Po zakończeniu II wojny światowej Tarwid wrócił do pracy naukowej. Wykładał na Uniwersytecie Warszawskim i Szkole Głównej Gospodarstwa Wiejskiego. Stopniowo zdobywał uznanie w środowisku naukowym, nie tylko w Polsce, ale również na arenie narodowej. Został profesorem nadzwyczajnym. Do dziś Tarwid uważany jest za jednego z twórców polskiej szkoły ekologicznej.
Życie zawodowe naukowca było naznaczone sukcesami, ale w jego życiu prywatnym nieco inaczej się działo.

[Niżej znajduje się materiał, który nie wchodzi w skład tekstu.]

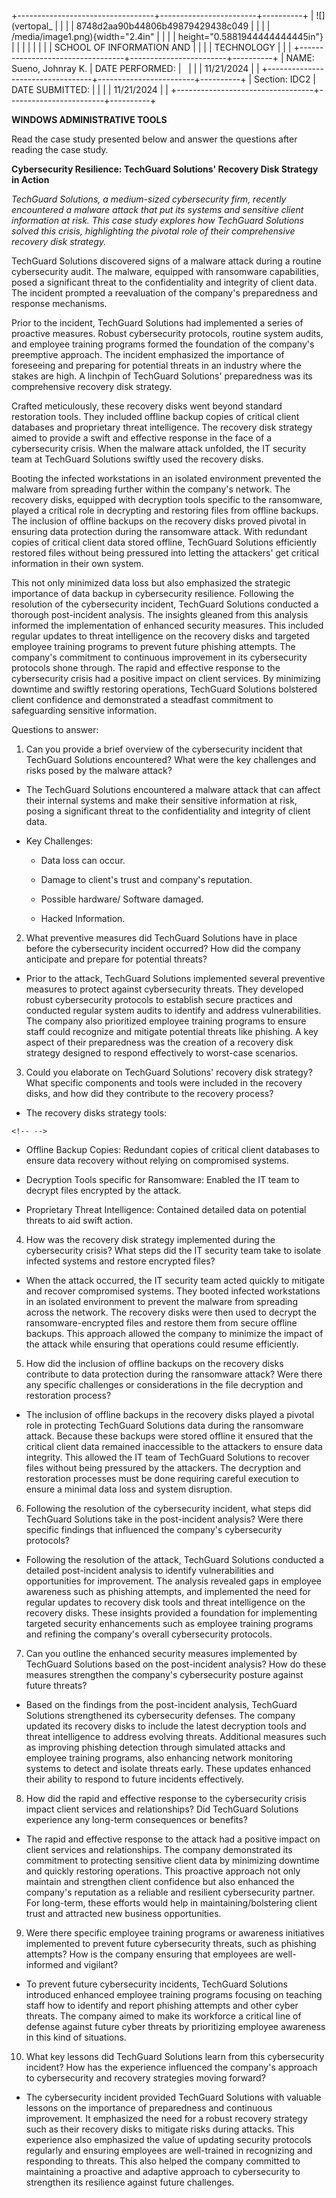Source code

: +----------------------------------+------------------------+----------+
| ![](vertopal_                    |                        |          |
| 8748d2aa90b44806b49879429438c049 |                        |          |
| /media/image1.png){width="2.4in" |                        |          |
| height="0.5881944444444445in"}   |                        |          |
|                                  |                        |          |
| SCHOOL OF INFORMATION AND        |                        |          |
| TECHNOLOGY                       |                        |          |
+----------------------------------+------------------------+----------+
| NAME: Sueno, Johnray K.          | DATE PERFORMED:        |          |
|                                  | 11/21/2024             |          |
+----------------------------------+------------------------+----------+
| Section: IDC2                    | DATE SUBMITTED:        |          |
|                                  | 11/21/2024             |          |
+----------------------------------+------------------------+----------+

**WINDOWS ADMINISTRATIVE TOOLS**

Read the case study presented below and answer the questions after
reading the case study.

**Cybersecurity Resilience: TechGuard Solutions\' Recovery Disk Strategy
in Action**

*TechGuard Solutions, a medium-sized cybersecurity firm, recently
encountered a malware attack that put its systems and sensitive client
information at risk. This case study explores how TechGuard Solutions
solved this crisis, highlighting the pivotal role of their comprehensive
recovery disk strategy.*

TechGuard Solutions discovered signs of a malware attack during a
routine cybersecurity audit. The malware, equipped with ransomware
capabilities, posed a significant threat to the confidentiality and
integrity of client data. The incident prompted a reevaluation of the
company\'s preparedness and response mechanisms.

Prior to the incident, TechGuard Solutions had implemented a series of
proactive measures. Robust cybersecurity protocols, routine system
audits, and employee training programs formed the foundation of the
company\'s preemptive approach. The incident emphasized the importance
of foreseeing and preparing for potential threats in an industry where
the stakes are high. A linchpin of TechGuard Solutions\' preparedness
was its comprehensive recovery disk strategy.

Crafted meticulously, these recovery disks went beyond standard
restoration tools. They included offline backup copies of critical
client databases and proprietary threat intelligence. The recovery disk
strategy aimed to provide a swift and effective response in the face of
a cybersecurity crisis. When the malware attack unfolded, the IT
security team at TechGuard Solutions swiftly used the recovery disks.

Booting the infected workstations in an isolated environment prevented
the malware from spreading further within the company\'s network. The
recovery disks, equipped with decryption tools specific to the
ransomware, played a critical role in decrypting and restoring files
from offline backups. The inclusion of offline backups on the recovery
disks proved pivotal in ensuring data protection during the ransomware
attack. With redundant copies of critical client data stored offline,
TechGuard Solutions efficiently restored files without being pressured
into letting the attackers\' get critical information in their own
system.

This not only minimized data loss but also emphasized the strategic
importance of data backup in cybersecurity resilience. Following the
resolution of the cybersecurity incident, TechGuard Solutions conducted
a thorough post-incident analysis. The insights gleaned from this
analysis informed the implementation of enhanced security measures. This
included regular updates to threat intelligence on the recovery disks
and targeted employee training programs to prevent future phishing
attempts. The company\'s commitment to continuous improvement in its
cybersecurity protocols shone through. The rapid and effective response
to the cybersecurity crisis had a positive impact on client services. By
minimizing downtime and swiftly restoring operations, TechGuard
Solutions bolstered client confidence and demonstrated a steadfast
commitment to safeguarding sensitive information.

Questions to answer:

1.  Can you provide a brief overview of the cybersecurity incident that
    TechGuard Solutions encountered? What were the key challenges and
    risks posed by the malware attack?

-   The TechGuard Solutions encountered a malware attack that can affect
    their internal systems and make their sensitive information at risk,
    posing a significant threat to the confidentiality and integrity of
    client data.

-   Key Challenges:

    -   Data loss can occur.

    -   Damage to client's trust and company's reputation.

    -   Possible hardware/ Software damaged.

    -   Hacked Information.

2.  What preventive measures did TechGuard Solutions have in place
    before the cybersecurity incident occurred? How did the company
    anticipate and prepare for potential threats?

-   Prior to the attack, TechGuard Solutions implemented several
    preventive measures to protect against cybersecurity threats. They
    developed robust cybersecurity protocols to establish secure
    practices and conducted regular system audits to identify and
    address vulnerabilities. The company also prioritized employee
    training programs to ensure staff could recognize and mitigate
    potential threats like phishing. A key aspect of their preparedness
    was the creation of a recovery disk strategy designed to respond
    effectively to worst-case scenarios.

3.  Could you elaborate on TechGuard Solutions\' recovery disk strategy?
    What specific components and tools were included in the recovery
    disks, and how did they contribute to the recovery process?

-   The recovery disks strategy tools:

```{=html}
<!-- -->
```
-   Offline Backup Copies: Redundant copies of critical client databases
    to ensure data recovery without relying on compromised systems.

-   Decryption Tools specific for Ransomware: Enabled the IT team to
    decrypt files encrypted by the attack.

-   Proprietary Threat Intelligence: Contained detailed data on
    potential threats to aid swift action.

4.  How was the recovery disk strategy implemented during the
    cybersecurity crisis? What steps did the IT security team take to
    isolate infected systems and restore encrypted files?

-   When the attack occurred, the IT security team acted quickly to
    mitigate and recover compromised systems. They booted infected
    workstations in an isolated environment to prevent the malware from
    spreading across the network. The recovery disks were then used to
    decrypt the ransomware-encrypted files and restore them from secure
    offline backups. This approach allowed the company to minimize the
    impact of the attack while ensuring that operations could resume
    efficiently.

5.  How did the inclusion of offline backups on the recovery disks
    contribute to data protection during the ransomware attack? Were
    there any specific challenges or considerations in the file
    decryption and restoration process?

-   The inclusion of offline backups in the recovery disks played a
    pivotal role in protecting TechGuard Solutions data during the
    ransomware attack. Because these backups were stored offline it
    ensured that the critical client data remained inaccessible to the
    attackers to ensure data integrity. This allowed the IT team of
    TechGuard Solutions to recover files without being pressured by the
    attackers. The decryption and restoration processes must be done
    requiring careful execution to ensure a minimal data loss and system
    disruption.

6.  Following the resolution of the cybersecurity incident, what steps
    did TechGuard Solutions take in the post-incident analysis? Were
    there specific findings that influenced the company\'s cybersecurity
    protocols?

-   Following the resolution of the attack, TechGuard Solutions
    conducted a detailed post-incident analysis to identify
    vulnerabilities and opportunities for improvement. The analysis
    revealed gaps in employee awareness such as phishing attempts, and
    implemented the need for regular updates to recovery disk tools and
    threat intelligence on the recovery disks. These insights provided a
    foundation for implementing targeted security enhancements such as
    employee training programs and refining the company's overall
    cybersecurity protocols.

7.  Can you outline the enhanced security measures implemented by
    TechGuard Solutions based on the post-incident analysis? How do
    these measures strengthen the company\'s cybersecurity posture
    against future threats?

-   Based on the findings from the post-incident analysis, TechGuard
    Solutions strengthened its cybersecurity defenses. The company
    updated its recovery disks to include the latest decryption tools
    and threat intelligence to address evolving threats. Additional
    measures such as improving phishing detection through simulated
    attacks and employee training programs, also enhancing network
    monitoring systems to detect and isolate threats early. These
    updates enhanced their ability to respond to future incidents
    effectively.

8.  How did the rapid and effective response to the cybersecurity crisis
    impact client services and relationships? Did TechGuard Solutions
    experience any long-term consequences or benefits?

-   The rapid and effective response to the attack had a positive impact
    on client services and relationships. The company demonstrated its
    commitment to protecting sensitive client data by minimizing
    downtime and quickly restoring operations. This proactive approach
    not only maintain and strengthen client confidence but also enhanced
    the company's reputation as a reliable and resilient cybersecurity
    partner. For long-term, these efforts would help in
    maintaining/bolstering client trust and attracted new business
    opportunities.

9.  Were there specific employee training programs or awareness
    initiatives implemented to prevent future cybersecurity threats,
    such as phishing attempts? How is the company ensuring that
    employees are well-informed and vigilant?

-   To prevent future cybersecurity incidents, TechGuard Solutions
    introduced enhanced employee training programs focusing on teaching
    staff how to identify and report phishing attempts and other cyber
    threats. The company aimed to make its workforce a critical line of
    defense against future cyber threats by prioritizing employee
    awareness in this kind of situations.

10. What key lessons did TechGuard Solutions learn from this
    cybersecurity incident? How has the experience influenced the
    company\'s approach to cybersecurity and recovery strategies moving
    forward?

-   The cybersecurity incident provided TechGuard Solutions with
    valuable lessons on the importance of preparedness and continuous
    improvement. It emphasized the need for a robust recovery strategy
    such as their recovery disks to mitigate risks during attacks. This
    experience also emphasized the value of updating security protocols
    regularly and ensuring employees are well-trained in recognizing and
    responding to threats. This also helped the company committed to
    maintaining a proactive and adaptive approach to cybersecurity to
    strengthen its resilience against future challenges.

Pierwszą żoną była Helena Siwicka, pobrali się w 1935 r., razem przeżyli okupację. Później jednak ich drogi się rozeszły. Wzięli rozwód – nie rozstali się w zgodzie.
Wkrótce drugą „panią Tarwid” została młodsza od naukowca o 20 lat Teresa Bieskierska, która jeszcze całkiem niedawno była studentką i laborantką. Ślub wzięli w 1950 roku, później zostali rodzicami dwójki dziewczynek. O ich małżeństwie krążyły różne opinie. Dla jednych byli wzorową parą; inni naukowca postrzegali jako kobieciarza. Kto miał rację? Nie będziemy tego roztrząsać.
Wieczorem 21 stycznia 1955 roku Tarwidów odwiedzili znajomi. Podczas spotkania nie wydarzyło się nic nadzwyczajnego, choć gospodarze pokazali gościom słoiczek z niewielką ilością cyjanku potasu. Skąd go wzięli? Teresa wypożyczyła truciznę z uczelni, bo mąż nazajutrz miał wyjechać w plener, a cyjanek potasu był wówczas używany do przygotowania tzw. „zatruwaczek” niezbędnych do połowu owadów. Oczywiście, w odpowiedni sposób zastosowany, z zachowaniem szczególnej ostrożności.
Po wyjściu znajomych, Tarwid także opuścił dom, rzekomo, aby odwiedzić matkę. Wrócił późno.
To on znalazł nieprzytomną żonę, leżącą na kanapie. Kobiety nie udało się uratować, wezwany lekarz mógł jedynie stwierdzić zgon. Później potwierdzono, że przyczyną śmierci było zatrucie cyjankiem potasu.
Wszczęto śledztwo, a w jego trakcie ustalono, że na stoliku obok kanapy stał słoik z cyjankiem, a także leżały proszki przeciwbólowe. Okoliczności tragedii badano przez ponad pół roku i uznano, że był to tragiczny wypadek. Według ówczesnych ustaleń prokuratury, kobieta mogła się pomylić – zamiast środków przeciwbólowych, połknęła truciznę. W sierpniu śledztwo umorzono.
Taka decyzja wywołała jednak lawinę spekulacji. Okazało się, że Tarwid ma całkiem spore grono „życzliwych”, nie ukrywających niechęci do człowieka, który odniósł sukces. Nie chcieli się pogodzić z takim finałem sprawy. Pojawiły się też plotki o rzekomym romansie naukowca.
Po kilkunastu miesiącach (we wrześniu 1956 roku) prokuratura wznowiła śledztwo, a profesor Tarwid został zatrzymany i trafił do aresztu. Tym razem prokuratura uznała, że jego żona została zamordowana i naukowiec usłyszał zarzut zabójstwa.
Po zakończeniu procesu przed Sądem Wojewódzkim m.st. Warszawy mężczyznę skazano na 15 lat pozbawienia wolności. Wyrok zaskarżyli obrońcy, a Sąd Najwyższy uchylił orzeczenie i nakazał ponowne rozpoznanie sprawy.
Kolejny wyrok zaskoczył surowością – Tarwid został bowiem skazany na dożywocie. Oczywiście, adwokaci ponownie odwołali się do Sądu Najwyższego, a ten w styczniu 1960 roku wydał równie niespodziewane orzeczenie – profesor Kazimierz Tarwid został uniewinniony! Uznano bowiem, że nie można kategorycznie wykluczyć ani nieszczęśliwego zdarzenia, ani samobójstwa kobiety.
Rewizja Prokuratora Generalnego została odrzucona, a tym samym oczyszczenie z zarzutu zabójstwa stało się ostateczne.
Profesor Kazimierz Tarwid zmarł w grudniu 1988 roku.